Problem: From the first line to the last, copy the listing exactly and omit the images.
== Supplied material ==
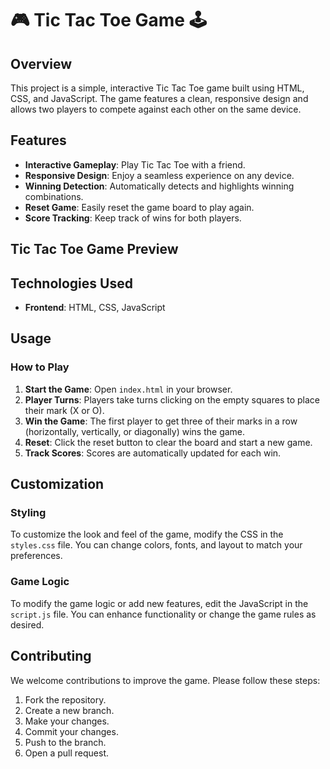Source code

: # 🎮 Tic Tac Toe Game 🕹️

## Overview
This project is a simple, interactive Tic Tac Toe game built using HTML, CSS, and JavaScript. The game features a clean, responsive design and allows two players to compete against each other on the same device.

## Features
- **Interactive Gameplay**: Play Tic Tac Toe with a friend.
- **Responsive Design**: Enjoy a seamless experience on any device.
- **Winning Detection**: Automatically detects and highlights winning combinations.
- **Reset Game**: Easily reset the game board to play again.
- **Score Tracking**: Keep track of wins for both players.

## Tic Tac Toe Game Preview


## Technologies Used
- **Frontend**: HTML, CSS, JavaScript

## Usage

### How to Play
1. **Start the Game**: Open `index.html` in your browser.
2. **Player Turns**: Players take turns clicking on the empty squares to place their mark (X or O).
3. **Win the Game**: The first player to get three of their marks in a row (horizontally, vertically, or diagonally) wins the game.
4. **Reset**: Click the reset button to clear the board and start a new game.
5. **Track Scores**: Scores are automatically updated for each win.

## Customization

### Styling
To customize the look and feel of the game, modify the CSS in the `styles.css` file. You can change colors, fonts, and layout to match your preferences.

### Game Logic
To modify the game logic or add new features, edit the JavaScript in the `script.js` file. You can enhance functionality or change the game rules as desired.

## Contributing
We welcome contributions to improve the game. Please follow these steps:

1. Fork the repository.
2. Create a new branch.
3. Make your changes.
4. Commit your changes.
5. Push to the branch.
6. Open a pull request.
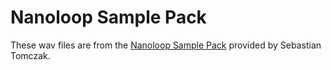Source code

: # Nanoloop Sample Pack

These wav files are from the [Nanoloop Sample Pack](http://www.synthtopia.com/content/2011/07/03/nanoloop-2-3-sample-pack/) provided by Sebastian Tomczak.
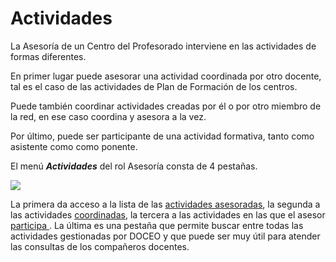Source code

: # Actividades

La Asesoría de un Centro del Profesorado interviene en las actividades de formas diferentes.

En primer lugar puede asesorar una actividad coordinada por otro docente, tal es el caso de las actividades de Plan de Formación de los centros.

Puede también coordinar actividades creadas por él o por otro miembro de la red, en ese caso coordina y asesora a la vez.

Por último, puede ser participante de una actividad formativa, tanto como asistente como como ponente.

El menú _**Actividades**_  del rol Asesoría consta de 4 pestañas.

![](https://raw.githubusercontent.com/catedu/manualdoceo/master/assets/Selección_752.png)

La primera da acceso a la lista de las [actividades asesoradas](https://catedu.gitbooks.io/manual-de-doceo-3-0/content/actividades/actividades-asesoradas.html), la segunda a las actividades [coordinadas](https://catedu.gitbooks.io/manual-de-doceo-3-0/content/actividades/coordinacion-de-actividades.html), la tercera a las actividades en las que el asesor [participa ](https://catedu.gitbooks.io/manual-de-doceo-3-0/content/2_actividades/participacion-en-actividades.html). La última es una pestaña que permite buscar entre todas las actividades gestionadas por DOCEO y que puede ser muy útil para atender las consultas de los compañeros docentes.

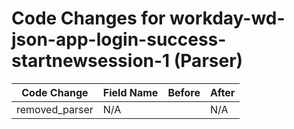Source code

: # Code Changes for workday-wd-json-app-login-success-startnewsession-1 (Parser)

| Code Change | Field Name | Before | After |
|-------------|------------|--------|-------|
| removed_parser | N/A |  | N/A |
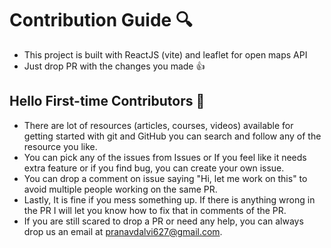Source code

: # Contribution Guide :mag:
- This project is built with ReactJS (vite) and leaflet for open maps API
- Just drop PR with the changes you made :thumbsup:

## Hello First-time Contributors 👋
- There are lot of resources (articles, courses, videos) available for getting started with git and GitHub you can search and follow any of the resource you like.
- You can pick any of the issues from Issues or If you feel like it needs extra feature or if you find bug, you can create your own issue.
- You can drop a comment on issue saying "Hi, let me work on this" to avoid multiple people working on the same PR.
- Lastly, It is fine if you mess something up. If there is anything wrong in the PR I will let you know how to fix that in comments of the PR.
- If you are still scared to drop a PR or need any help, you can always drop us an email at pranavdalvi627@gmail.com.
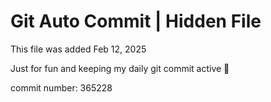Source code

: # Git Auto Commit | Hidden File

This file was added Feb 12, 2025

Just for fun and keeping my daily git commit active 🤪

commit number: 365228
===
Output:
Source code

: # 🎮 Tic Tac Toe Game 🕹️

## Overview
This project is a simple, interactive Tic Tac Toe game built using HTML, CSS, and JavaScript. The game features a clean, responsive design and allows two players to compete against each other on the same device.

## Features
- **Interactive Gameplay**: Play Tic Tac Toe with a friend.
- **Responsive Design**: Enjoy a seamless experience on any device.
- **Winning Detection**: Automatically detects and highlights winning combinations.
- **Reset Game**: Easily reset the game board to play again.
- **Score Tracking**: Keep track of wins for both players.

## Tic Tac Toe Game Preview


## Technologies Used
- **Frontend**: HTML, CSS, JavaScript

## Usage

### How to Play
1. **Start the Game**: Open `index.html` in your browser.
2. **Player Turns**: Players take turns clicking on the empty squares to place their mark (X or O).
3. **Win the Game**: The first player to get three of their marks in a row (horizontally, vertically, or diagonally) wins the game.
4. **Reset**: Click the reset button to clear the board and start a new game.
5. **Track Scores**: Scores are automatically updated for each win.

## Customization

### Styling
To customize the look and feel of the game, modify the CSS in the `styles.css` file. You can change colors, fonts, and layout to match your preferences.

### Game Logic
To modify the game logic or add new features, edit the JavaScript in the `script.js` file. You can enhance functionality or change the game rules as desired.

## Contributing
We welcome contributions to improve the game. Please follow these steps:

1. Fork the repository.
2. Create a new branch.
3. Make your changes.
4. Commit your changes.
5. Push to the branch.
6. Open a pull request.
Source code

: # Nanoloop Sample Pack

These wav files are from the [Nanoloop Sample Pack](http://www.synthtopia.com/content/2011/07/03/nanoloop-2-3-sample-pack/) provided by Sebastian Tomczak.
Source code

: # Actividades

La Asesoría de un Centro del Profesorado interviene en las actividades de formas diferentes.

En primer lugar puede asesorar una actividad coordinada por otro docente, tal es el caso de las actividades de Plan de Formación de los centros.

Puede también coordinar actividades creadas por él o por otro miembro de la red, en ese caso coordina y asesora a la vez.

Por último, puede ser participante de una actividad formativa, tanto como asistente como como ponente.

El menú _**Actividades**_  del rol Asesoría consta de 4 pestañas.

![](https://raw.githubusercontent.com/catedu/manualdoceo/master/assets/Selección_752.png)

La primera da acceso a la lista de las [actividades asesoradas](https://catedu.gitbooks.io/manual-de-doceo-3-0/content/actividades/actividades-asesoradas.html), la segunda a las actividades [coordinadas](https://catedu.gitbooks.io/manual-de-doceo-3-0/content/actividades/coordinacion-de-actividades.html), la tercera a las actividades en las que el asesor [participa ](https://catedu.gitbooks.io/manual-de-doceo-3-0/content/2_actividades/participacion-en-actividades.html). La última es una pestaña que permite buscar entre todas las actividades gestionadas por DOCEO y que puede ser muy útil para atender las consultas de los compañeros docentes.

Source code

: # Code Changes for workday-wd-json-app-login-success-startnewsession-1 (Parser)

| Code Change | Field Name | Before | After |
|-------------|------------|--------|-------|
| removed_parser | N/A |  | N/A |
Source code

: # Contribution Guide :mag:
- This project is built with ReactJS (vite) and leaflet for open maps API
- Just drop PR with the changes you made :thumbsup:

## Hello First-time Contributors 👋
- There are lot of resources (articles, courses, videos) available for getting started with git and GitHub you can search and follow any of the resource you like.
- You can pick any of the issues from Issues or If you feel like it needs extra feature or if you find bug, you can create your own issue.
- You can drop a comment on issue saying "Hi, let me work on this" to avoid multiple people working on the same PR.
- Lastly, It is fine if you mess something up. If there is anything wrong in the PR I will let you know how to fix that in comments of the PR.
- If you are still scared to drop a PR or need any help, you can always drop us an email at pranavdalvi627@gmail.com.
Source code

: # Git Auto Commit | Hidden File

This file was added Feb 12, 2025

Just for fun and keeping my daily git commit active 🤪

commit number: 365228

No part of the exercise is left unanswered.